14. Comparison with Alternatives
Azure Disk Storage is block storage for VMs. The “right” alternative depends on whether you need block, file, or object semantics—and whether you want managed PaaS.
Options in Azure and other platforms
| Option | Best For | Strengths | Weaknesses | When to Choose |
|---|---|---|---|---|
| Azure Disk Storage (managed disks) | VM OS/data disks, databases on VMs, block storage workloads | Tight VM integration, snapshots, multiple SKUs, encryption options, zonal/ZRS options (where supported) | Regional scope; not a shared filesystem; performance planning required | You need persistent block devices for Azure VMs |
| Azure Files | SMB/NFS shared file shares | Shared access, simple lift-and-shift file shares, integrates with AD options | Different performance model; not a block device | You need shared file storage across many nodes |
| Azure NetApp Files | Enterprise NFS/SMB, high-performance shared storage | Very high performance, enterprise features | Higher cost; service-specific planning | You need premium shared file storage with strict performance needs |
| Azure Blob Storage | Object storage, data lakes, archives | Massive scale, low cost tiers, lifecycle policies | Not mountable as a block disk for standard VM filesystems | You need object storage, not block storage |
| Ephemeral OS disk / local temporary storage | Stateless compute, fast scratch | Very fast, no persistent disk cost in some cases | Data loss on redeploy/failures | You can tolerate data loss and want speed/cost benefits |
| AWS EBS | Block storage for EC2 | Similar managed block storage model | Different ecosystem/tooling | Multi-cloud comparisons; choose if you run on AWS |
| Google Persistent Disk | Block storage for Compute Engine | Similar managed disk concept | Different ecosystem/tooling | Choose if you run on GCP |
| Self-managed Ceph / iSCSI SAN | Custom storage platforms | Full control, on-prem portability | Operational burden, patching, scaling complexity | You must run storage yourself (edge/on-prem) and accept ops overhead |
15. Real-World Example
Enterprise example: regulated SQL Server on Azure VMs
- Problem: A regulated enterprise runs SQL Server on VMs and must meet encryption and audit requirements, while maintaining predictable performance and HA.
- Proposed architecture:
- SQL Server Always On (or another HA pattern) on Azure VMs across availability zones
- Azure Disk Storage Premium SSD / Premium SSD v2 for data and logs (separate disks)

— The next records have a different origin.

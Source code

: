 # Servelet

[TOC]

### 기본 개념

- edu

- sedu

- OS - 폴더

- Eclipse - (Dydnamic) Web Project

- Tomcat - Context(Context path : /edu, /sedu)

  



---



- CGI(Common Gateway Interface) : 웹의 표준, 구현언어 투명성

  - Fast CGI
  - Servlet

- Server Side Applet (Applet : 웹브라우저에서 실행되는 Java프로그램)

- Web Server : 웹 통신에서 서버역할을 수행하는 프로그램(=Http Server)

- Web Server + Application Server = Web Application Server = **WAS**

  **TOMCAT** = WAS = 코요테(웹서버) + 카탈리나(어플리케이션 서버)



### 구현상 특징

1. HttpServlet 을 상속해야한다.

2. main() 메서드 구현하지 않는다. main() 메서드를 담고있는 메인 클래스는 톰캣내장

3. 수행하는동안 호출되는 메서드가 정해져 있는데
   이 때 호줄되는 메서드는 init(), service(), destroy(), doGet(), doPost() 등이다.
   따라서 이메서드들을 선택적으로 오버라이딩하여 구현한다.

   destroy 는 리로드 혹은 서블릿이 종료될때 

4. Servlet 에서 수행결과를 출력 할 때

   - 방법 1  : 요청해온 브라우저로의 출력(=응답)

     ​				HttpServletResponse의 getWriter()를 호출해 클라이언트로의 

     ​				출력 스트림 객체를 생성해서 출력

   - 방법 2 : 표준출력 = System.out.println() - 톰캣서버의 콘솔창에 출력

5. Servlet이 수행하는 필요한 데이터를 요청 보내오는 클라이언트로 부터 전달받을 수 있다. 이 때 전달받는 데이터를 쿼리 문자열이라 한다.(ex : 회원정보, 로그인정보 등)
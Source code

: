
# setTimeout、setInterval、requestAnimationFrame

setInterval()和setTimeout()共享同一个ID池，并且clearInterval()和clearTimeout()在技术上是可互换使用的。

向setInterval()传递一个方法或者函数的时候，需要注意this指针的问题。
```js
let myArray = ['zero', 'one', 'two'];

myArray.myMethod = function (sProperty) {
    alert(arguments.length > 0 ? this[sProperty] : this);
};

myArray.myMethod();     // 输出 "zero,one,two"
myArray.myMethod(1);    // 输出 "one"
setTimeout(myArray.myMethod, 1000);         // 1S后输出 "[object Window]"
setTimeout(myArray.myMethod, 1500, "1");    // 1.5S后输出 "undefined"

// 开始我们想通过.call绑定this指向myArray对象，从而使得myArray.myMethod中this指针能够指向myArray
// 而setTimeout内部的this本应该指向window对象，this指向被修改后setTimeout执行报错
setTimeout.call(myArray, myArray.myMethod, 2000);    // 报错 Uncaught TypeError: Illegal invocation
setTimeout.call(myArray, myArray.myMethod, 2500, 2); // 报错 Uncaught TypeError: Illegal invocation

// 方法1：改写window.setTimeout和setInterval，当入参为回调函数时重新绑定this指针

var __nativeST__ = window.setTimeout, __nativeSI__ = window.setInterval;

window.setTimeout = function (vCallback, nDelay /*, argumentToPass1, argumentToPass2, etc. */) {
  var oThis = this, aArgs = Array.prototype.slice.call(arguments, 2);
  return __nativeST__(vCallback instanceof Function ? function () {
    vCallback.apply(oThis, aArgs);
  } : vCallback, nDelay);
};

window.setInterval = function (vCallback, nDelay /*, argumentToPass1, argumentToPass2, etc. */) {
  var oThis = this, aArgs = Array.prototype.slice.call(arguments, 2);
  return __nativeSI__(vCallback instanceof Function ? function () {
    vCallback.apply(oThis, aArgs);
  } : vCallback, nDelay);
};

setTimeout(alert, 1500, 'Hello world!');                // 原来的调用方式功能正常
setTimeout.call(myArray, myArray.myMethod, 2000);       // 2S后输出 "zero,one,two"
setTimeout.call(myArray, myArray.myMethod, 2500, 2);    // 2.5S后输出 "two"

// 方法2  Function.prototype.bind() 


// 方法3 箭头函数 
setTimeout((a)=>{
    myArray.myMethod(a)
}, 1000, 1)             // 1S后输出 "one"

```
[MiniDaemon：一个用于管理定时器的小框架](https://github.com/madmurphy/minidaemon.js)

- Disk Encryption Sets with CMK stored in Azure Key Vault
- Azure Monitor alerts on disk latency and queue depth
- Azure Backup (VM backup and/or disk backup where applicable) with tested restore procedures
- Why Azure Disk Storage was chosen:
- VM-native block storage with performance tiers appropriate for SQL IO patterns
- Integration with Key Vault for CMK
- Snapshot/backup tooling and Azure governance
- Expected outcomes:
- Improved provisioning speed and standardized deployments
- Measurable performance baselines and scalable storage growth
- Better compliance posture with CMK and auditing
Startup/small-team example: low-cost VM-based SaaS
- Problem: A small team runs a monolithic app on a couple of VMs and needs reliable persistence without overspending.
- Proposed architecture:
- 1–2 application VMs with Standard SSD OS disks
- Separate Standard SSD data disk for uploads and app data
- Scheduled snapshots before releases; basic backup retention
- Tags and budgets to track spend
- Why Azure Disk Storage was chosen:
- Simple, VM-centric block storage without managing storage accounts for VHDs
- Easy to scale up disk size and move to Premium tiers as usage grows
- Expected outcomes:
- Low operational overhead
- Controlled costs in early stages
- A clear upgrade path to higher performance SKUs
16. FAQ
1) Is “Azure Disk Storage” the same as “Azure managed disks”?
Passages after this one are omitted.